I was actually originally planning, as a workaround for the lack of functionality, to have my parser emit the beginning token (the start of the heredoc), then handle that parsing manually. It would have been somewhat clumsy, but would have worked.
Quoting Varriount (2019-05-29 07:12:59)
I mean, it's up to you to judge whether the complexity is ultimately worth it - I will admit that dynamic tokens are not something that come up in many languages.
Well, in hindsight and with some refactoring the complexity ended up not being too bad. I never had a use case for backrefs myself, but I do see their potential use cases.
If you are looking for optimization ideas, then theoretically a you can use an an array instead of a table for the backreferences - the names only matter during compilation, so they can be rewritten to inidex references.
True, but I do like the naming option, refering to backrefs by number makes for a much less readable grammar.
Anyway, give it a go and let me know if this works for you; with some more testing I guess I'll merge it and put it in the next release. I think I might change the Ref() and Backref() names though, as their verbosity kind of stands out with the rest of the syntax.
-- :wq ^X^Cy^K^X^C^C^C^C
I mean, since the names are only needed for readability, they could be transparently converted to index references at compile time. Then, at runtime, a sequence or array could be used to store/retrieve captures.
Quoting Varriount (2019-05-30 08:08:32)
I mean, since the names are only needed for readability, they could be transparently converted to index references at compile time. Then, at runtime, a sequence or array could be used to store/retrieve captures.
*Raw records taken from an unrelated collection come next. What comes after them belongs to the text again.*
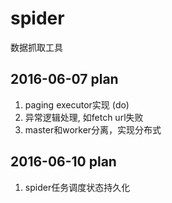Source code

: # spider
数据抓取工具

## 2016-06-07 plan
<ol>
	<li>paging executor实现 (do)</li>
	<li>异常逻辑处理, 如fetch url失败</li>
	<li>master和worker分离，实现分布式</li>
</ol>

## 2016-06-10 plan
<ol>
	<li>spider任务调度状态持久化</li>
</ol>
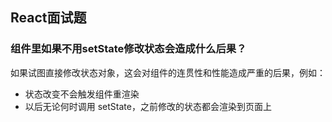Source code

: ## React面试题

### 组件里如果不用setState修改状态会造成什么后果？

如果试图直接修改状态对象，这会对组件的连贯性和性能造成严重的后果，例如：

- 状态改变不会触发组件重渲染
- 以后无论何时调用 setState，之前修改的状态都会渲染到页面上


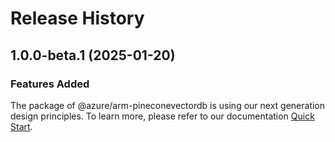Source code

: # Release History
    
## 1.0.0-beta.1 (2025-01-20)

### Features Added

The package of @azure/arm-pineconevectordb is using our next generation design principles. To learn more, please refer to our documentation [Quick Start](https://aka.ms/azsdk/js/mgmt/quickstart).
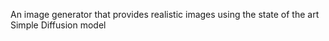 An image generator that provides realistic images using the state of the art Simple Diffusion model
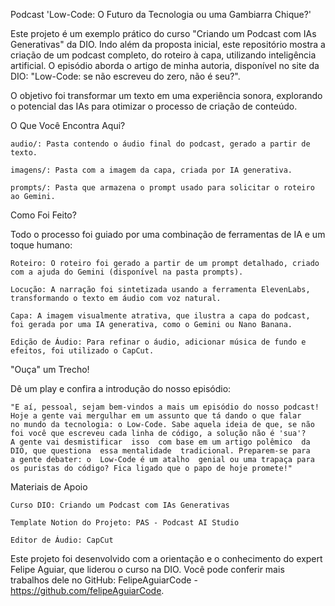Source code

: 



Podcast 'Low-Code: O Futuro da Tecnologia ou uma Gambiarra Chique?'

Este projeto é um exemplo prático do curso "Criando um Podcast com IAs Generativas" da DIO. Indo além da proposta inicial, este repositório mostra 
a criação de um podcast completo, do roteiro à capa, utilizando inteligência artificial. O episódio
aborda o artigo de minha autoria, disponível no site da DIO: "Low-Code: se não escreveu do zero, não é seu?".

O objetivo foi transformar um texto em uma experiência sonora, explorando o potencial das IAs para otimizar o processo de criação de conteúdo.

O Que Você Encontra Aqui?

    audio/: Pasta contendo o áudio final do podcast, gerado a partir de texto.

    imagens/: Pasta com a imagem da capa, criada por IA generativa.

    prompts/: Pasta que armazena o prompt usado para solicitar o roteiro ao Gemini.

Como Foi Feito?

Todo o processo foi guiado por uma combinação de ferramentas de IA e um toque humano:

    Roteiro: O roteiro foi gerado a partir de um prompt detalhado, criado com a ajuda do Gemini (disponível na pasta prompts).

    Locução: A narração foi sintetizada usando a ferramenta ElevenLabs, transformando o texto em áudio com voz natural.

    Capa: A imagem visualmente atrativa, que ilustra a capa do podcast, foi gerada por uma IA generativa, como o Gemini ou Nano Banana.

    Edição de Áudio: Para refinar o áudio, adicionar música de fundo e efeitos, foi utilizado o CapCut.

"Ouça" um Trecho!

Dê um play e confira a introdução do nosso episódio:

    "E aí, pessoal, sejam bem-vindos a mais um episódio do nosso podcast! Hoje a gente vai mergulhar em um assunto que tá dando o que falar
    no mundo da tecnologia: o Low-Code. Sabe aquela ideia de que, se não foi você que escreveu cada linha de código, a solução não é 'sua'? 
    A gente vai desmistificar  isso  com base em um artigo polêmico  da DIO, que questiona  essa mentalidade  tradicional. Preparem-se para 
    a gente debater: o  Low-Code é um atalho  genial ou uma trapaça para os puristas do código? Fica ligado que o papo de hoje promete!"

Materiais de Apoio

    Curso DIO: Criando um Podcast com IAs Generativas

    Template Notion do Projeto: PAS - Podcast AI Studio

    Editor de Áudio: CapCut

Este projeto foi desenvolvido com a orientação e o conhecimento do expert Felipe Aguiar, que liderou o curso na DIO. Você pode conferir mais 
trabalhos dele no GitHub: FelipeAguiarCode - https://github.com/felipeAguiarCode.
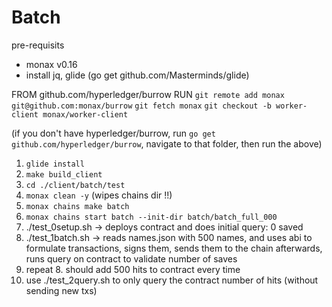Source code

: # Batch

pre-requisits
- monax v0.16
- install jq, glide (go get github.com/Masterminds/glide)

FROM github.com/hyperledger/burrow RUN
	`git remote add monax git@github.com:monax/burrow`
	`git fetch monax`
	`git checkout -b worker-client monax/worker-client`

(if you don't have hyperledger/burrow, run `go get github.com/hyperledger/burrow`, navigate to that folder, then run the above)


1. `glide install`
2. `make build_client`
3. `cd ./client/batch/test`
4. `monax clean -y` (wipes chains dir !!)
5. `monax chains make batch`
6. `monax chains start batch --init-dir batch/batch_full_000`
7. ./test_0setup.sh -> deploys contract and does initial query: 0 saved
8. ./test_1batch.sh -> reads names.json with 500 names, and uses abi to formulate
        transactions, signs them, sends them to the chain
        afterwards, runs query on contract to validate number of saves
9. repeat 8. should add 500 hits to contract every time
10. use ./test_2query.sh to only query the contract number of hits (without sending new txs)
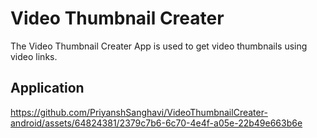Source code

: # Video Thumbnail Creater

The Video Thumbnail Creater App is used to get video thumbnails using video links.

## Application

https://github.com/PriyanshSanghavi/VideoThumbnailCreater-android/assets/64824381/2379c7b6-6c70-4e4f-a05e-22b49e663b6e

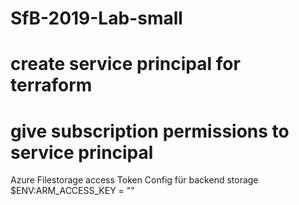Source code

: # SfB-2019-Lab-small


# create service principal for terraform
# give subscription permissions to service principal  

Azure Filestorage access Token Config für backend storage
$ENV:ARM_ACCESS_KEY = ""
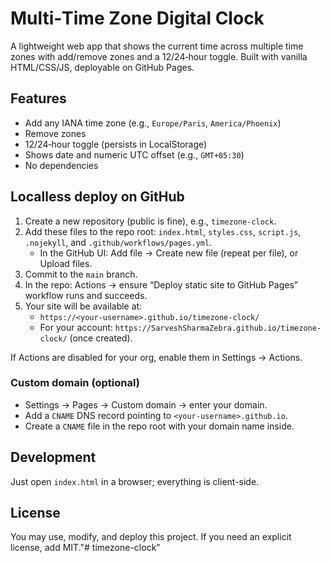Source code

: # Multi‑Time Zone Digital Clock

A lightweight web app that shows the current time across multiple time zones with add/remove zones and a 12/24‑hour toggle. Built with vanilla HTML/CSS/JS, deployable on GitHub Pages.

## Features
- Add any IANA time zone (e.g., `Europe/Paris`, `America/Phoenix`)
- Remove zones
- 12/24‑hour toggle (persists in LocalStorage)
- Shows date and numeric UTC offset (e.g., `GMT+05:30`)
- No dependencies

## Localless deploy on GitHub

1. Create a new repository (public is fine), e.g., `timezone-clock`.
2. Add these files to the repo root: `index.html`, `styles.css`, `script.js`, `.nojekyll`, and `.github/workflows/pages.yml`.
   - In the GitHub UI: Add file → Create new file (repeat per file), or Upload files.
3. Commit to the `main` branch.
4. In the repo: Actions → ensure “Deploy static site to GitHub Pages” workflow runs and succeeds.
5. Your site will be available at:
   - `https://<your-username>.github.io/timezone-clock/`
   - For your account: `https://SarveshSharmaZebra.github.io/timezone-clock/` (once created).

If Actions are disabled for your org, enable them in Settings → Actions.

### Custom domain (optional)
- Settings → Pages → Custom domain → enter your domain.
- Add a `CNAME` DNS record pointing to `<your-username>.github.io`.
- Create a `CNAME` file in the repo root with your domain name inside.

## Development
Just open `index.html` in a browser; everything is client-side.

## License
You may use, modify, and deploy this project. If you need an explicit license, add MIT."# timezone-clock" 
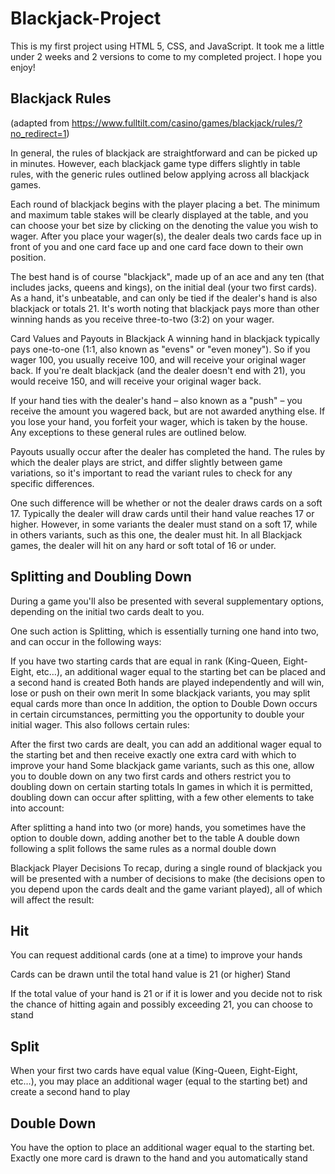# Blackjack-Project

This is my first project using HTML 5, CSS, and JavaScript. It took me a little under 2 weeks and 2 versions to come to my completed project. I hope you enjoy!

## Blackjack Rules
(adapted from https://www.fulltilt.com/casino/games/blackjack/rules/?no_redirect=1)

In general, the rules of blackjack are straightforward and can be picked up in minutes. However, each blackjack game type differs slightly in table rules, with the generic rules outlined below applying across all blackjack games.

Each round of blackjack begins with the player placing a bet. The minimum and maximum table stakes will be clearly displayed at the table, and you can choose your bet size by clicking on the denoting the value you wish to wager. After you place your wager(s), the dealer deals two cards face up in front of you and one card face up and one card face down to their own position.

The best hand is of course "blackjack", made up of an ace and any ten (that includes jacks, queens and kings), on the initial deal (your two first cards). As a hand, it's unbeatable, and can only be tied if the dealer's hand is also blackjack or totals 21. It's worth noting that blackjack pays more than other winning hands as you receive three-to-two (3:2) on your wager.

Card Values and Payouts in Blackjack
A winning hand in blackjack typically pays one-to-one (1:1, also known as "evens" or "even money"). So if you wager 100, you usually receive 100, and will receive your original wager back. If you're dealt blackjack (and the dealer doesn't end with 21), you would receive 150, and will receive your original wager back.

If your hand ties with the dealer's hand – also known as a "push" – you receive the amount you wagered back, but are not awarded anything else. If you lose your hand, you forfeit your wager, which is taken by the house. Any exceptions to these general rules are outlined below.

Payouts usually occur after the dealer has completed the hand. The rules by which the dealer plays are strict, and differ slightly between game variations, so it's important to read the variant rules to check for any specific differences.

One such difference will be whether or not the dealer draws cards on a soft 17. Typically the dealer will draw cards until their hand value reaches 17 or higher. However, in some variants the dealer must stand on a soft 17, while in others variants, such as this one, the dealer must hit. In all Blackjack games, the dealer will hit on any hard or soft total of 16 or under.

## Splitting and Doubling Down

During a game you'll also be presented with several supplementary options, depending on the initial two cards dealt to you.

One such action is Splitting, which is essentially turning one hand into two, and can occur in the following ways:

If you have two starting cards that are equal in rank (King-Queen, Eight-Eight, etc…), an additional wager equal to the starting bet can be placed and a second hand is created
Both hands are played independently and will win, lose or push on their own merit
In some blackjack variants, you may split equal cards more than once
In addition, the option to Double Down occurs in certain circumstances, permitting you the opportunity to double your initial wager. This also follows certain rules:

After the first two cards are dealt, you can add an additional wager equal to the starting bet and then receive exactly one extra card with which to improve your hand
Some blackjack game variants, such as this one, allow you to double down on any two first cards and others restrict you to doubling down on certain starting totals
In games in which it is permitted, doubling down can occur after splitting, with a few other elements to take into account:

After splitting a hand into two (or more) hands, you sometimes have the option to double down, adding another bet to the table
A double down following a split follows the same rules as a normal double down

Blackjack Player Decisions
To recap, during a single round of blackjack you will be presented with a number of decisions to make (the decisions open to you depend upon the cards dealt and the game variant played), all of which will affect the result:

## Hit

You can request additional cards (one at a time) to improve your hands

Cards can be drawn until the total hand value is 21 (or higher)
Stand

If the total value of your hand is 21 or if it is lower and you decide not to risk the chance of hitting again and possibly exceeding 21, you can choose to stand

## Split

When your first two cards have equal value (King-Queen, Eight-Eight, etc…), you may place an additional wager (equal to the starting bet) and create a second hand to play

## Double Down

You have the option to place an additional wager equal to the starting bet. Exactly one more card is drawn to the hand and you automatically stand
Well, too late, the release is out :)
I merged the branch and released 0.11.0 yesterday. The implementation is pretty much ok, and the notation has been shortened to R() only:
R("name", ...)
to make a reference and
R("")
to refer to it later in the grammar. It works-for-me for as far as I whipped up some test cases, so we'll have to see how it holds up in real life.
Thanks!
(closes #7) <- does that work in email, github?
-- :wq ^X^Cy^K^X^C^C^C^C
Closed by ee7122cd3bb778fb0e608f3dfdf9023acd34d1c0
Being able to reference backreferences in match patterns would be nice, for the cases where something like bash heredocs are desired.